No safety net: Why the Star v Buildcorp ruling just rewrote the broker playbook on cladding

A landmark NSW Supreme Court decision has drawn a hard line between damage and defect and brokers who don't get ahead of it risk leaving their construction clients dangerously exposed

No safety net: Why the Star v Buildcorp ruling just rewrote the broker playbook on cladding

Construction & Engineering

By Daniel Wood

The recent NSW Supreme Court ruling in The Star Entertainment Sydney Properties Pty Ltd v Buildcorp Group Pty Ltd was a construction law decision but its sharpest implications could land squarely on the desks of insurance brokers.

The dispute centred on combustible aluminium composite panel cladding installed across three projects at The Star Casino between 2014 and 2016. When defects emerged, The Star sued Buildcorp for rectification costs. Buildcorp, in turn, cross-claimed against the consultants — including the architect — engaged not by it, but by The Star itself. The Court ultimately found Buildcorp was not liable for design-led non-compliance because its contract was "construct only" and expressly excluded design responsibility.

For Matthew Smith (main picture) of Clyde & Co, the takeaway for the broking community is unambiguous: the case reinforces that insurance is built for fortuitous events, not predictable construction shortcomings. Brokers who are still positioning cover as a backstop for cladding and defect risk could be setting their clients up for a fall.

The contract is now the first line of defence

Smith said the decision should fundamentally reframe how brokers talk to construction clients about risk transfer.

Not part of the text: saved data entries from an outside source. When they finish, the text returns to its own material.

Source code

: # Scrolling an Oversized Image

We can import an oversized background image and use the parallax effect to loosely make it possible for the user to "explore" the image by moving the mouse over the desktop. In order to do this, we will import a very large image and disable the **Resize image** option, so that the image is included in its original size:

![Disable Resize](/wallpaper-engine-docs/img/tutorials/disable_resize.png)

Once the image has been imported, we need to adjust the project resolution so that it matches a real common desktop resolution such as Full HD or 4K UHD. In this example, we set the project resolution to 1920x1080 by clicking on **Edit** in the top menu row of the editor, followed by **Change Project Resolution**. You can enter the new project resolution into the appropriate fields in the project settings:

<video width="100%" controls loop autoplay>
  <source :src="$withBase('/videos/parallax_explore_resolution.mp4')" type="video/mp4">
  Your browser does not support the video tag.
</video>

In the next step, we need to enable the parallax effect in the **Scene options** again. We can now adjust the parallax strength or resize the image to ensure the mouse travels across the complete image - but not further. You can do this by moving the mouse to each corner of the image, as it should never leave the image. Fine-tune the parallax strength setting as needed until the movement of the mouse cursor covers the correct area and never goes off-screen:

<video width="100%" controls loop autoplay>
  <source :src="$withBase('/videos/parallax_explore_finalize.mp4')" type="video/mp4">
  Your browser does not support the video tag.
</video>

"Brokers need to make it clear that insurance should not be viewed as the only risk mitigation measure and that ensuring that an appropriate contract is in place may provide an insured with even greater protection," he said.

That advice is sharpened by the Court's willingness to give weight to Buildcorp's "construct only" carve-out. Where scope is clean and design responsibility is expressly excluded, builders have a fighting chance. Where contracts are ambiguous, insurers are likely to respond accordingly — pricing the residual exposure higher, attaching restrictions, or pressing for fuller documentation at placement.

Smith said insurers are likely to adopt a sharper focus on how risk is allocated in construction contracts, particularly around design responsibility, with unclear scopes justifiably attracting higher premiums or additional restrictions on cover. For brokers, that suggests pricing will increasingly reflect not just the nature of the works but whether the insured has done the contractual housekeeping to back it up.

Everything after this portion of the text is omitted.